Il n’y avait rien à dire qui n’a pas été vu ou, à tout le moins, discuté. Il n’y a eu aucun débat. Son élection a été approuvée à l’unanimité.

Jon Rahm ne faisait pas partie du comité qui a sélectionné les lauréats en vue de la cérémonie d’intronisation, tenue mercredi soir. Sa réaction face à l’inévitable parlait au nom de tous les acteurs du golf qui ont vu Woods gagner à un rythme historique et laisser une empreinte sur le sport mesurée en argent et en prestige pour lui et tous ceux qui ont suivi.

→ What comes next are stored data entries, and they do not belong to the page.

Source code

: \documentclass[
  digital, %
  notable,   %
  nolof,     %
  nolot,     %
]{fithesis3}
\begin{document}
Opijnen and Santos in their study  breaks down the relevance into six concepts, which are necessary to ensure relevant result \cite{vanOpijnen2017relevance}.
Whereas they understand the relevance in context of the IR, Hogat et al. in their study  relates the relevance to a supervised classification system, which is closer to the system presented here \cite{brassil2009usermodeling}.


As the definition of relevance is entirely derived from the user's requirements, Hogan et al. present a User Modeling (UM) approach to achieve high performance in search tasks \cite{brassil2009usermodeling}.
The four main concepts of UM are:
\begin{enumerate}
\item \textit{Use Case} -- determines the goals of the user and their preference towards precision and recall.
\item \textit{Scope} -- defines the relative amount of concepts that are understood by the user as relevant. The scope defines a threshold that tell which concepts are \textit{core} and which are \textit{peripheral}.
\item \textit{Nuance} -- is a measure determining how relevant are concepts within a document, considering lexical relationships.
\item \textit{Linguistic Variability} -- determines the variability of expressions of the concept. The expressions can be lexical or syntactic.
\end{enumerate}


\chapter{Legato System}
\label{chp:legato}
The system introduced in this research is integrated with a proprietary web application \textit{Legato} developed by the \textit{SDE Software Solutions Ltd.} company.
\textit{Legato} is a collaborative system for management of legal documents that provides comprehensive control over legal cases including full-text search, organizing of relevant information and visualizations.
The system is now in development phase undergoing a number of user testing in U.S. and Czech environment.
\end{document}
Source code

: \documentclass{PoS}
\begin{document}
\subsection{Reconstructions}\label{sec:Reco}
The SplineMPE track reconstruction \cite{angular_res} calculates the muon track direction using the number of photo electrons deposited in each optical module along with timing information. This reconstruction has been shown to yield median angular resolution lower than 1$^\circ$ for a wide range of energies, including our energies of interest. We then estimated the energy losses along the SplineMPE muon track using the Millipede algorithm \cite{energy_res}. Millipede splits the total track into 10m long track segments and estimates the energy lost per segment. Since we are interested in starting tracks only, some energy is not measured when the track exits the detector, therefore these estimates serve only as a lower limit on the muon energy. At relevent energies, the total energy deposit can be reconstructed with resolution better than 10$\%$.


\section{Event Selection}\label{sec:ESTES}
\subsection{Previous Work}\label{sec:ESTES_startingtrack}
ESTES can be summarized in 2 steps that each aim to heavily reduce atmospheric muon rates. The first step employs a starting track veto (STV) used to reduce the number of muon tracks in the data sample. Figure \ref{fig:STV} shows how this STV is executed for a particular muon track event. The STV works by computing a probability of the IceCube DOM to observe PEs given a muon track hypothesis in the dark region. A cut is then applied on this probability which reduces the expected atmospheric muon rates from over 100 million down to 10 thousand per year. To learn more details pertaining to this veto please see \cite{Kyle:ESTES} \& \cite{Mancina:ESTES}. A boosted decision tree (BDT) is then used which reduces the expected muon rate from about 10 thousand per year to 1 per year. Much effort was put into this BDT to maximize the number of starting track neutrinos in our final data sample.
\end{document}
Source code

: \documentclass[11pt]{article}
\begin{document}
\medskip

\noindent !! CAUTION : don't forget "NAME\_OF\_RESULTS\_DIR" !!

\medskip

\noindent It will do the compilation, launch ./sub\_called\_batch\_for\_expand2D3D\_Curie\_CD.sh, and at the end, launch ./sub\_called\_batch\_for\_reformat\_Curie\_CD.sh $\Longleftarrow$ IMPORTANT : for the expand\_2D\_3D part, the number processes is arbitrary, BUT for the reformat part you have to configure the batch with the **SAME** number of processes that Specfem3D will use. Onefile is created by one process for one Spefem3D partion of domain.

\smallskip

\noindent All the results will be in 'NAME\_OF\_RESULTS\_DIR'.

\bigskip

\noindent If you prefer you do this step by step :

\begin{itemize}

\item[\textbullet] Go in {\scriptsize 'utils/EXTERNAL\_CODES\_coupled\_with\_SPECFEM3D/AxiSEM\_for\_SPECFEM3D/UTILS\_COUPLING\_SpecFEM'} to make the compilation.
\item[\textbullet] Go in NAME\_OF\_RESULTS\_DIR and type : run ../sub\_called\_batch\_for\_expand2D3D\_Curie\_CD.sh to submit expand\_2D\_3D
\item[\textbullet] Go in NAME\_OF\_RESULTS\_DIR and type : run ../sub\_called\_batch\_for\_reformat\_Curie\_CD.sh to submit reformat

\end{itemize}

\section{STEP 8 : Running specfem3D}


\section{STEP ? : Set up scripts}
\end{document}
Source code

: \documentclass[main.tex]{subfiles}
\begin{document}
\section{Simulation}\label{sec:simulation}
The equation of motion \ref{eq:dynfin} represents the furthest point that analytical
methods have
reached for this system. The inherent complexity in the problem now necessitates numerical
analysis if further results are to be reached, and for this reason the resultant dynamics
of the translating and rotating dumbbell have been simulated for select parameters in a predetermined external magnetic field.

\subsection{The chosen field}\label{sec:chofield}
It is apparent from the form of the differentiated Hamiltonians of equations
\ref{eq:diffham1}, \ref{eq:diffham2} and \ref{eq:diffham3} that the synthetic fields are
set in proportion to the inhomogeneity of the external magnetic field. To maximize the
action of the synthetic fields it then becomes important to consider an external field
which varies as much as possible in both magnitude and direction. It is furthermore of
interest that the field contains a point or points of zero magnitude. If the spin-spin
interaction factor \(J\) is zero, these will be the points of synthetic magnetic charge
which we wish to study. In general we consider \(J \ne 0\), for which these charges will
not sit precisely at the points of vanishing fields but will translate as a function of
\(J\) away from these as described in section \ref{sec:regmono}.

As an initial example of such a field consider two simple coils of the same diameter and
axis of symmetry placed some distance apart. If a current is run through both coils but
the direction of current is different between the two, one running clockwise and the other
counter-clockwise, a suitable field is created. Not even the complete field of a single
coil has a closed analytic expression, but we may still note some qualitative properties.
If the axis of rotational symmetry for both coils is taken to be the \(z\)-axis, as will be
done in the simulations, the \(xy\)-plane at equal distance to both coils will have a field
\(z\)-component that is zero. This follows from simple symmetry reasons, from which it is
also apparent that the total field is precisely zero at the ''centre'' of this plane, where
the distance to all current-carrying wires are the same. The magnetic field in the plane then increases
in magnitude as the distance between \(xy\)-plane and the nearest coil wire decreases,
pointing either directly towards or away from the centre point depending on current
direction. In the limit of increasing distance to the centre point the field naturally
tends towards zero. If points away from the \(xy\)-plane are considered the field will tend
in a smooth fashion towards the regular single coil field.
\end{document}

« Que puis-je dire au sujet de Tiger que nous n’avons pas déjà dit ? », a déclaré le golfeur espagnol.

« Il a inspiré une génération entière. En plus de nous avoir tous divertis pendant 20 ans et d’avoir réalisé des choses incroyables, il a inspiré la génération de joueurs que vous voyez aujourd’hui. »

Woods était la tête d’affiche, mercredi, d’une cérémonie d’intronisation qui, de façon appropriée, incluait aussi Tim Finchem. Cet ancien commissaire du circuit de la PGA a su tirer parti de l’effet puissant de Woods en augmentant de façon astronomique les bourses et en faisant du circuit une destination de choix pour les joueurs du monde entier.

Susie Maxwell Berning, triple championne de l’Omnium de golf des États-Unis, et la regrettée Marion Hollins, première femme à avoir développé des terrains de golf et une ancienne championne amateure des États-Unis, ont également été immortalisées mercredi.

La cérémonie a été déplacée du World Golf Village en Floride vers les nouveaux quartiers généraux du circuit de la PGA, situés à environ un kilomètre de l’endroit où Woods a vécu ses premiers moments de gloire.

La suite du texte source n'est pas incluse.